Updated: Nov 14, 2019
Critical issues that postsecondary faculty members face today.
The most critical issues facing faculty within postsecondary educational institutions include having under-prepared students, increasing enrollments, maintaining and developing current skills, which typically translates to an increased workload. With the development of federal and state regulations, compliance and accreditation policies there is an overwhelming population of students that are entering educational institutions under-prepared to face the rigors of a postsecondary education. Faculty members are having to adjust their teaching methods to address not only the many different learning styles, but also attend to students that may need some extra tutoring and training to get them up to speed within a particular class. Writing and math seem to be the skills that some students are lacking the most, therefore faculty have to act as pseudo-instructors for theses areas within their own classroom.
Faculty members are often tasked with teaching to larger populations within the classroom where registration caps are being increased to meet the demand of increased enrollments. Not only does this add difficulties and challenges to managing a classroom with more students, but it creates additional strain on the volume of work that needs to be critiqued and graded and the ability to give individualized time to each student. Sometimes room capacities and available equipment is taxed and creates inefficiencies in delivering the curriculum.
Maintaining credentials, certifications and overall professional development is critical component and requirement for most faculty members. In light of accreditation standards, campus regulations, and the economic climate, it can be challenging for faculty to find the time and financial resources to stay current with their development. Many educational institutions look at the volume and quality of development each faculty member maintains and how this directly translates into the classroom. Some institutions view development as only a requirement and are less invested into type of activities being done, which can lead to disengagement by the faculty member when their development is not taken seriously (Shapiro, 2014).
Potential strategies for handling these issues.

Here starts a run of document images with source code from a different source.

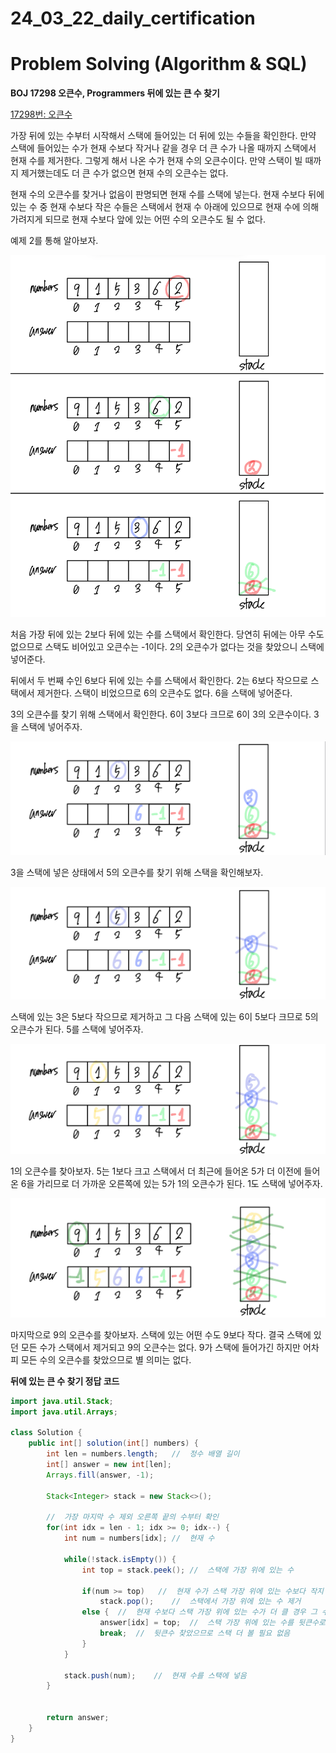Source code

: # 24_03_22_daily_certification

# Problem Solving (Algorithm & SQL)

**BOJ 17298 오큰수, Programmers 뒤에 있는 큰 수 찾기**

[17298번: 오큰수](https://www.acmicpc.net/problem/17298)

[](https://school.programmers.co.kr/learn/courses/30/lessons/154539)

가장 뒤에 있는 수부터 시작해서 스택에 들어있는 더 뒤에 있는 수들을 확인한다. 만약 스택에 들어있는 수가 현재 수보다 작거나 같을 경우 더 큰 수가 나올 때까지 스택에서 현재 수를 제거한다. 그렇게 해서 나온 수가 현재 수의 오큰수이다. 만약 스택이 빌 때까지 제거했는데도 더 큰 수가 없으면 현재 수의 오큰수는 없다.

현재 수의 오큰수를 찾거나 없음이 판명되면 현재 수를 스택에 넣는다. 현재 수보다 뒤에 있는 수 중 현재 수보다 작은 수들은 스택에서 현재 수 아래에 있으므로 현재 수에 의해 가려지게 되므로 현재 수보다 앞에 있는 어떤 수의 오큰수도 될 수 없다.

예제 2를 통해 알아보자.

![bge21.jpeg](24_03_22_daily_certification%20c9dfe2dde76a45279d1f30e38d0268e3/bge21.jpeg)

처음 가장 뒤에 있는 2보다 뒤에 있는 수를 스택에서 확인한다. 당연히 뒤에는 아무 수도 없으므로 스택도 비어있고 오큰수는 -1이다. 2의 오큰수가 없다는 것을 찾았으니 스택에 넣어준다. 

뒤에서 두 번째 수인 6보다 뒤에 있는 수를 스택에서 확인한다. 2는 6보다 작으므로 스택에서 제거한다. 스택이 비었으므로 6의 오큰수도 없다. 6을 스택에 넣어준다.

3의 오큰수를 찾기 위해 스택에서 확인한다. 6이 3보다 크므로 6이 3의 오큰수이다. 3을 스택에 넣어주자.

![bge22.jpeg](24_03_22_daily_certification%20c9dfe2dde76a45279d1f30e38d0268e3/bge22.jpeg)

3을 스택에 넣은 상태에서 5의 오큰수를 찾기 위해 스택을 확인해보자.

![bge23.jpeg](24_03_22_daily_certification%20c9dfe2dde76a45279d1f30e38d0268e3/bge23.jpeg)

스택에 있는 3은 5보다 작으므로 제거하고 그 다음 스택에 있는 6이 5보다 크므로 5의 오큰수가 된다. 5를 스택에 넣어주자.

![bge24.jpeg](24_03_22_daily_certification%20c9dfe2dde76a45279d1f30e38d0268e3/bge24.jpeg)

1의 오큰수를 찾아보자. 5는 1보다 크고 스택에서 더 최근에 들어온 5가 더 이전에 들어온 6을 가리므로 더 가까운 오른쪽에 있는 5가 1의 오큰수가 된다. 1도 스택에 넣어주자.

![bge25.jpeg](24_03_22_daily_certification%20c9dfe2dde76a45279d1f30e38d0268e3/bge25.jpeg)

마지막으로 9의 오큰수를 찾아보자. 스택에 있는 어떤 수도 9보다 작다. 결국 스택에 있던 모든 수가 스택에서 제거되고 9의 오큰수는 없다. 9가 스택에 들어가긴 하지만 어차피 모든 수의 오큰수를 찾았으므로 별 의미는 없다.

**뒤에 있는 큰 수 찾기 정답 코드**

```java
import java.util.Stack;
import java.util.Arrays;

class Solution {
    public int[] solution(int[] numbers) {
        int len = numbers.length;   //  정수 배열 길이
        int[] answer = new int[len];
        Arrays.fill(answer, -1);
        
        Stack<Integer> stack = new Stack<>();
        
        //  가장 마지막 수 제외 오른쪽 끝의 수부터 확인
        for(int idx = len - 1; idx >= 0; idx--) {
            int num = numbers[idx]; //  현재 수
            
            while(!stack.isEmpty()) {                       
                int top = stack.peek(); //  스택에 가장 위에 있는 수
                
                if(num >= top)   //  현재 수가 스택 가장 위에 있는 수보다 작지 않을 경우
                    stack.pop();    //  스택에서 가장 위에 있는 수 제거
                else {  //  현재 수보다 스택 가장 위에 있는 수가 더 클 경우 그 수가 현재 수의 뒷큰수임
                    answer[idx] = top;  //  스택 가장 위에 있는 수를 뒷큰수로 삼기
                    break;  //  뒷큰수 찾았으므로 스택 더 볼 필요 없음
                }
            }
            
            stack.push(num);    //  현재 수를 스택에 넣음
        }
        
        
        return answer;
    }
}
```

Overall, educational institutions can help mitigate some of these issues, by providing support systems to help faculty work through these concerns. Many strategies for handling these issues do translate into financial investment, but the costs should be balanced against the quality of education being delivered by the institution and by the faculty. In regards to increased enrollment and class sizes, perhaps offering additional sections or online sections of the course can be created to alleviate the over extended capacities. Having smaller class sizes allows the instructor to manage the population better and can give more strategic feedback and critique to each student. It can also ease the pressure on equipment and other campus resources being utilized for the class.
In regards to development there should be an outlined plan for each faculty member that balances the requirements of the institution, the needs within the curriculum and program and the interest of the faculty member. By strategically planning finances and resources, there should be a designated budget that affords the faculty to attend conferences, workshops and other development opportunities annually. Although required at some institutions, it should be encouraged and positively reinforced that faculty maintain their professional development. By creating a faculty development committee that is comprised primarily of faculty, they can lead the process and consider development opportunities that are more viable to the faculty, campus and individual programs. They can also track the progress and provide support from a lateral relationship role rather than an administration or management level.
Shapiro, J. (2014). Community of Scholars, Community of Teachers.